Problems with the system include offsets that are never delivered or are insufficient, offsets on land that already had environmental protections and restoration activities (meaning there is little to no extra benefit derived from the offset), and integrity and conflict of interest concerns that have largely escaped the watch of corporate regulators.
In NSW developers have the option of finding and securing an offset themselves or buying offsets on a market where “credits” for specific ecosystems and species are attached to properties where the landholder is undertaking conservation work.
Developers can also pay into a fund managed by the state’s Biodiversity Conservation Trust, which then inherits the task of finding offsets that meet the developer’s obligations.
In 2021, Guardian Australia exposed a litany of failures in this NSW scheme, triggering several investigations.
An auditor general report found the government had no strategy for ensuring the offset market delivered the required environmental outcomes. The auditor and a separate parliamentary inquiry found the money developers were paying into the fund managed by the trust was outstripping the supply of available offsets or credits.
In plain terms, development was occurring that harmed nature, money was accumulating in the fund because there were not enough offsets to compensate for that harm and species were being pushed closer to extinction.
Subsequent reviews by the NSW Independent Pricing and Regulatory Tribunal have made similar findings and the NSW government has now taken steps to limit the circumstances in which developers can pay into the fund.

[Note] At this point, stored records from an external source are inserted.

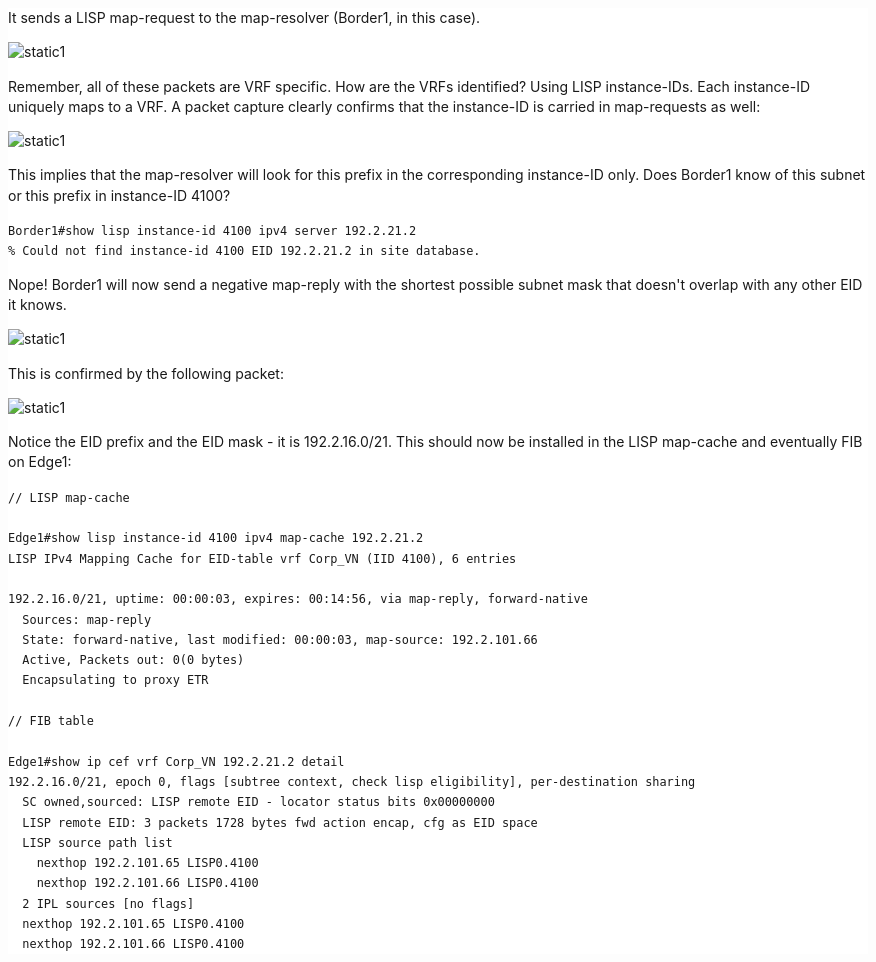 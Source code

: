 It sends a LISP map-request to the map-resolver (Border1, in this case). 

![static1](/images/cisco/sda_security_1/security1_11.jpg)


Remember, all of these packets are VRF specific. How are the VRFs identified? Using LISP instance-IDs. Each instance-ID uniquely maps to a VRF. A packet capture clearly confirms that the instance-ID is carried in map-requests as well:

![static1](/images/cisco/sda_security_1/security1_12.jpg)


This implies that the map-resolver will look for this prefix in the corresponding instance-ID only.  Does Border1 know of this subnet or this prefix in instance-ID 4100? 

```
Border1#show lisp instance-id 4100 ipv4 server 192.2.21.2
% Could not find instance-id 4100 EID 192.2.21.2 in site database.
```


Nope! Border1 will now send a negative map-reply with the shortest possible subnet mask that doesn't overlap with any other EID it knows. 

![static1](/images/cisco/sda_security_1/security1_13.jpg)


This is confirmed by the following packet:

![static1](/images/cisco/sda_security_1/security1_14.jpg)


Notice the EID prefix and the EID mask - it is 192.2.16.0/21. This should now be installed in the LISP map-cache and eventually FIB on Edge1:

```
// LISP map-cache

Edge1#show lisp instance-id 4100 ipv4 map-cache 192.2.21.2
LISP IPv4 Mapping Cache for EID-table vrf Corp_VN (IID 4100), 6 entries

192.2.16.0/21, uptime: 00:00:03, expires: 00:14:56, via map-reply, forward-native
  Sources: map-reply
  State: forward-native, last modified: 00:00:03, map-source: 192.2.101.66
  Active, Packets out: 0(0 bytes)
  Encapsulating to proxy ETR

// FIB table

Edge1#show ip cef vrf Corp_VN 192.2.21.2 detail 
192.2.16.0/21, epoch 0, flags [subtree context, check lisp eligibility], per-destination sharing
  SC owned,sourced: LISP remote EID - locator status bits 0x00000000
  LISP remote EID: 3 packets 1728 bytes fwd action encap, cfg as EID space
  LISP source path list
    nexthop 192.2.101.65 LISP0.4100
    nexthop 192.2.101.66 LISP0.4100
  2 IPL sources [no flags]
  nexthop 192.2.101.65 LISP0.4100
  nexthop 192.2.101.66 LISP0.4100
```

Dr Megan Evans, an expert on offsetting at the University of NSW, warned the federal legislation in its current form would replicate the problems seen at state level.
“We know from experience … that pay-and-go offset schemes do not work because impacts to threatened biodiversity continue to be approved and then the state is liable for spending the money to buy offsets which are then too scarce, nonexistent – because there’s no habitat left – or expensive”.
after newsletter promotion
The Clean Energy Council on Friday told a Senate hearing examining the government’s bills it supported the establishment of a restoration contributions fund.
The council’s policy and impact officer William Churchill said the proposed fund would give developers of renewable projects who might not be best placed to undertake on-ground restoration the “flexibility” to “discharge their offset obligations through a payment, while allowing contribution holders to deliver landscape scale restoration”.
The federal government is also proposing to relax “like-for-like” rules for offsets delivered through the fund. Like-for-like rules require an environmental benefit to be delivered for the same species or ecosystem harmed by a development.
Prof Brendan Wintle from the Biodiversity Council said last week the proposal was “absurd”.
“You’re basically saying you can trade koalas with a land snail in Tasmania or a small plant in north Queensland,” Wintle said.
Another element of the legislation would create a “top-up” provision to draw on taxpayer funds where contributions from developers fall short. Wintle’s colleague at the council, Prof Martine Maron, said this would leave taxpayers holding the bill for environmental destruction when the responsibility for that cost should fall to the developers that cause it.
Some ecosystems and species were so endangered there were “serious limits to what we can actually offset”, Maron said.
She said the use of offsets should be limited to cases where their environmental benefits were guaranteed and they would not simply facilitate further decline of species and ecosystems to a point that they cannot recover.
“Turning offsets into an easy payment option flips the whole logic of environmental protection on its head,” she said.
Guardian Australia sought comment from the environment minister Murray Watt.